Your movement varies depending on whether you're carrying your brother. Obviously, if you've got him hoisted on your back, you won't be able to run very fast or jump all that high. When you set him down, however, your speed and jump height increase considerably. Sometimes you need to jump up to a ladder or ledge, so carrying your brother at all times isn't an option. Environments are dimly lit, and, because the little dude isn't particularly fond of the dark, you need to place him in a spot where there's plenty of shining light.
Despite this companion mechanic, Monochroma isn't entirely unlike Limbo. In fact, a lot of the puzzles reminded me of the cherished puzzle-platformer from developer Playdead. Thankfully, the puzzles in Limbo were really great, so the fact that this unrelated project is eerily reminiscent of that endeavor isn't exactly a bad thing.
Along the way you must hit switches, swing from ropes, climb ladders, and move crates. As a singular element, these actions could seem very unappealing, but when you string them all together you can get some truly robust and complex puzzles. There were a few head-scratching instances where I was actually stumped for a couple of minutes at a time as I tried to figure out how to open up a massive door or turn on a light for the younger brother. Nothing was ever overly confusing, though, so I never found myself getting frustrated or feeling the urge to quit in the middle of the demo.
Visually, Monochroma certainly has a Limbo-esque look to it. There are some notable differences that make it stand out on its own, though. For starters, aside from all of the black, white, and gray, you also get some bold red throughout. Surprisingly, the implementation of this single hue helps to create a nuanced visual appearance for Monochroma. It's all quite subtle, too, and while the red is purposefully limited, it really stands out, and seeing your character's red scarf or signs with slight hints of red is very much aesthetically appealing.
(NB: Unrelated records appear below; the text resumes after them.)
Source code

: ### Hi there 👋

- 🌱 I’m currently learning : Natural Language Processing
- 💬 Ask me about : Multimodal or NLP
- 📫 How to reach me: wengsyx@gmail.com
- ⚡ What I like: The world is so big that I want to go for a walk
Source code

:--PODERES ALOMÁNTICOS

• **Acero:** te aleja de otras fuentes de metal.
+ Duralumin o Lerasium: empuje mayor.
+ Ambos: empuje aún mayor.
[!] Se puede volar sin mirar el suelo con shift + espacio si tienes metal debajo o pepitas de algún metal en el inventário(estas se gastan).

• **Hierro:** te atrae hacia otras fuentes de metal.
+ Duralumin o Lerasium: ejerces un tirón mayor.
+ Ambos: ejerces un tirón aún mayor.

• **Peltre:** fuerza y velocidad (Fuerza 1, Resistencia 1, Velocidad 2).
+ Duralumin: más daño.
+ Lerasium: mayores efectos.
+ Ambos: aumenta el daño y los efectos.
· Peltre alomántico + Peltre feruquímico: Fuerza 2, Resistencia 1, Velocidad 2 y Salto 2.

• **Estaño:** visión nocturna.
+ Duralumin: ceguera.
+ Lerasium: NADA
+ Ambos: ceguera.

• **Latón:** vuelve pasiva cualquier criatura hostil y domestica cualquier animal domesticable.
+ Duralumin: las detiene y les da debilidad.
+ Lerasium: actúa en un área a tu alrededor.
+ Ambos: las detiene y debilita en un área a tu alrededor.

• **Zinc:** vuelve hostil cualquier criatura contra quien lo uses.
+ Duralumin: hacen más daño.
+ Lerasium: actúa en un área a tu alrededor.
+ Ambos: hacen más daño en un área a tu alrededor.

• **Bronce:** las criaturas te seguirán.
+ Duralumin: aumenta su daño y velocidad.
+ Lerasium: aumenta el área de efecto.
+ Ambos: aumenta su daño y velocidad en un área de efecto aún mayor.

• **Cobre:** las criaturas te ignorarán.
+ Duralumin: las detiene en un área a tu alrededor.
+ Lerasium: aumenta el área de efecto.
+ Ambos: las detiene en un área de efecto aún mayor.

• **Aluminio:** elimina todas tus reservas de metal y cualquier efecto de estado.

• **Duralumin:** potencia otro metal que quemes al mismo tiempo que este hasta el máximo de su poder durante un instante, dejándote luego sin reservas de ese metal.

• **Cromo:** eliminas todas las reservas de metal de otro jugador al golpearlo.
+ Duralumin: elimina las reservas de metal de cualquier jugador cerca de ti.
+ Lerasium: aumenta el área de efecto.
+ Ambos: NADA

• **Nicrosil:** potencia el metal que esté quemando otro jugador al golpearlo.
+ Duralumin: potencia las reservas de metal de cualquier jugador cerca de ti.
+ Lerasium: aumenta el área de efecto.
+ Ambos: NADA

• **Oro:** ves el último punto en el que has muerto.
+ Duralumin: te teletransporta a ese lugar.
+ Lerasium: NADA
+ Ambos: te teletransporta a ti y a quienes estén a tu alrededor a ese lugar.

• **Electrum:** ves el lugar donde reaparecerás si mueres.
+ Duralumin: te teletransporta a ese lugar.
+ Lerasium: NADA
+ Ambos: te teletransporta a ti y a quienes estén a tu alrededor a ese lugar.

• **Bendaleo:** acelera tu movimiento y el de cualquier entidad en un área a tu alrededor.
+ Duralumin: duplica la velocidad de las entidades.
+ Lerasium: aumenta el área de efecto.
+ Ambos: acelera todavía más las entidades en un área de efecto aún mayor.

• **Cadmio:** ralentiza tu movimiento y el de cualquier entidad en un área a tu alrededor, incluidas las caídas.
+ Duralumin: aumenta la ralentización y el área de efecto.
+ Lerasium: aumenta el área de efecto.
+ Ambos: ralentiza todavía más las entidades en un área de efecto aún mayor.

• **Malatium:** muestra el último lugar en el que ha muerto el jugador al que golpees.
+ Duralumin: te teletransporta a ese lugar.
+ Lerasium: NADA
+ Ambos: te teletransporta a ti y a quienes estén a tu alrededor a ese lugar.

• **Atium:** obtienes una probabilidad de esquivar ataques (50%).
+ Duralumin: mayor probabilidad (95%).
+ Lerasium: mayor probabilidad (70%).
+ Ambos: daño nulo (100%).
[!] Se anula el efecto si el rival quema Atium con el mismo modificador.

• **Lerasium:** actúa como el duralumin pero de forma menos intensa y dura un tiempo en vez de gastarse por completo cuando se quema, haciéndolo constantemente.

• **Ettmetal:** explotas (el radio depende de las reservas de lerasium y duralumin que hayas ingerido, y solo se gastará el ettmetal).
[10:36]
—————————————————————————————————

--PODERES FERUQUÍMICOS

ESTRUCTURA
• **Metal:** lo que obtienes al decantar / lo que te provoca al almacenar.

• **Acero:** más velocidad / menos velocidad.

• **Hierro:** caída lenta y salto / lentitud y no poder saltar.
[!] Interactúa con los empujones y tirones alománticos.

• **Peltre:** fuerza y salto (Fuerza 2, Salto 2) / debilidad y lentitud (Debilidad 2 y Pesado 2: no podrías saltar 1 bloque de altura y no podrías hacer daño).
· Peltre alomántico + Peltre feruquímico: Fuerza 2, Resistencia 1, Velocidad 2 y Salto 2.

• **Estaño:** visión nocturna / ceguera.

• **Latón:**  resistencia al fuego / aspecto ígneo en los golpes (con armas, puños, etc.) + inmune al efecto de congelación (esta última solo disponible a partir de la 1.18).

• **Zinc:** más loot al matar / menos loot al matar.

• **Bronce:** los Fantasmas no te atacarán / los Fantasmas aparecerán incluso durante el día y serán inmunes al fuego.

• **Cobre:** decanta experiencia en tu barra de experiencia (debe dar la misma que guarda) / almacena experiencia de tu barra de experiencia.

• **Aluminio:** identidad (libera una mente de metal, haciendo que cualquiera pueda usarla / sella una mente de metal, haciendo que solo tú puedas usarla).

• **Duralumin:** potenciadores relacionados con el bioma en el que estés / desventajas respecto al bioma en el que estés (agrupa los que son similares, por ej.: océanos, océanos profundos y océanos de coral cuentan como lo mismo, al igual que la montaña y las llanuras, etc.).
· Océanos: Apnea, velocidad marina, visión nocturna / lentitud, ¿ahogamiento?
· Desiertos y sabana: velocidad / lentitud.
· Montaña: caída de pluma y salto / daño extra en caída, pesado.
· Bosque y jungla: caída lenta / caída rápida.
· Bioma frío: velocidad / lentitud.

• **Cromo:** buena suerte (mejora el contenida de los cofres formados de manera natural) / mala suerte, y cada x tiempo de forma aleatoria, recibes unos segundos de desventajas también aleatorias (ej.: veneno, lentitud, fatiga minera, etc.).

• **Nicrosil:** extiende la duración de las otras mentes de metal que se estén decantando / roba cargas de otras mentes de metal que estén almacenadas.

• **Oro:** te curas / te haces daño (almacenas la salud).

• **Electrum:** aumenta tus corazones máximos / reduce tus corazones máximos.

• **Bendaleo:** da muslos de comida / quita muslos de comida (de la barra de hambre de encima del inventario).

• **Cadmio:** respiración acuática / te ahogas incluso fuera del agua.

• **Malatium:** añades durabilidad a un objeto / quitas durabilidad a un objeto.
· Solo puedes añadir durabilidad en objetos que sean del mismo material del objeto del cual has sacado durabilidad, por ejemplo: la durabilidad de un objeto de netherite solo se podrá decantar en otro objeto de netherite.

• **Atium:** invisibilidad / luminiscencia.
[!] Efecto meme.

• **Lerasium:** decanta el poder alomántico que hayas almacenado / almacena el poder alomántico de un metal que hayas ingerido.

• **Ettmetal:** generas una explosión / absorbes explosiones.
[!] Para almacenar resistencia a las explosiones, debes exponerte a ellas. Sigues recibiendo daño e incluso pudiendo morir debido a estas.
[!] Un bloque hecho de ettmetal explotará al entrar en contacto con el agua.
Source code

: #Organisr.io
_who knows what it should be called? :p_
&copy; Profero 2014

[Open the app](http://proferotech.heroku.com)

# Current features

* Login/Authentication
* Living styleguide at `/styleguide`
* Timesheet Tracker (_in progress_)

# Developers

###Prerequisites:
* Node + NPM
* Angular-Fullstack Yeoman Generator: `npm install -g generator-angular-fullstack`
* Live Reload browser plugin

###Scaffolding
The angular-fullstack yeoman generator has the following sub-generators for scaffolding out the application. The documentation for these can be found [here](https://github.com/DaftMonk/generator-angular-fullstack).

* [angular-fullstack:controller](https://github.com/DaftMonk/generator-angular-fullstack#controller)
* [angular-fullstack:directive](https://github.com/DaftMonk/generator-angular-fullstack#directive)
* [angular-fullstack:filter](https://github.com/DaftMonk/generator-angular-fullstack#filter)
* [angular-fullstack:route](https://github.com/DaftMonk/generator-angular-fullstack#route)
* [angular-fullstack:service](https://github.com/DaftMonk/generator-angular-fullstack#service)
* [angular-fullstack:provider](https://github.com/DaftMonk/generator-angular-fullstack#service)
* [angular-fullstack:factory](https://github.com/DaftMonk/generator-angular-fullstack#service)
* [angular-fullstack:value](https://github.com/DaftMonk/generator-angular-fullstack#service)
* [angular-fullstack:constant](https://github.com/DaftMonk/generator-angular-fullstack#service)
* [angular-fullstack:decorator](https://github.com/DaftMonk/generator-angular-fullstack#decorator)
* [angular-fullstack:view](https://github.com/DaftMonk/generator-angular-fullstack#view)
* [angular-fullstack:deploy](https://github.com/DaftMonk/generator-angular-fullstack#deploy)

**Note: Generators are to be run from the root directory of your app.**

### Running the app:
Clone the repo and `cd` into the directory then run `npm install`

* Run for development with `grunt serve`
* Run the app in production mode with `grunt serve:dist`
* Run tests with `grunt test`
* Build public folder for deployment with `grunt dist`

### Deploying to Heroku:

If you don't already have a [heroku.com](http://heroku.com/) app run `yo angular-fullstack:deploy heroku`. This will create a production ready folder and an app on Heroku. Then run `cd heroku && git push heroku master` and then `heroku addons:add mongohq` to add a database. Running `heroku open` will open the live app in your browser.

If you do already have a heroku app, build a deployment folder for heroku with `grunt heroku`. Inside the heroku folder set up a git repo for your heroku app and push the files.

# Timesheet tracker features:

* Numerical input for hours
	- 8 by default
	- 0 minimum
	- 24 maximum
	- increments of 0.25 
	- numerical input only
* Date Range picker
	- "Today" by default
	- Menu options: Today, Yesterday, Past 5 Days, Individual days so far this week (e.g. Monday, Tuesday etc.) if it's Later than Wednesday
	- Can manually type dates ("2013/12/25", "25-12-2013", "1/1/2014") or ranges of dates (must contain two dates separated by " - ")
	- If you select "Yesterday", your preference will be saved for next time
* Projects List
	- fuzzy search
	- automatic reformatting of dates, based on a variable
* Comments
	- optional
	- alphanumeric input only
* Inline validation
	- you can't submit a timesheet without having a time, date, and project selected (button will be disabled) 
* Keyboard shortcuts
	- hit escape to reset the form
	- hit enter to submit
The setting in Monochroma also differs largely from Limbo. The game takes place in an alternate 1950s era where industrialism is a rampant cultural norm and society is relegated to an unpleasant lifestyle. You've got cold factories and sterile warehouses, but there are also eerie open spaces such as farms with windmills that spin ever so slowly in the background and emotionless scarecrows providing ominous feelings of loneliness. Topping off the décor in one particular area is a lone tire swing, tragically reminiscent of a world that possibly breathed happy, innocent life at some point.
The demo build I played struggled with a few occasional performance issues, and the animations weren't as smooth as they could've been. That said, these issues weren't too overbearing and hardly soiled the good time I had playing. Monochroma wants to create a foggy, surreal world and tell a story about companionship and brotherhood within that setting, all the while throwing tough puzzles your way. Thus far, the game's undoubtedly on the right track, and I'm excited to see Nowhere refine the current build and continue to move forward with this endeavor. If you're a fan of the genre, Limbo, or artistically brooding experiences, you should be excited, too.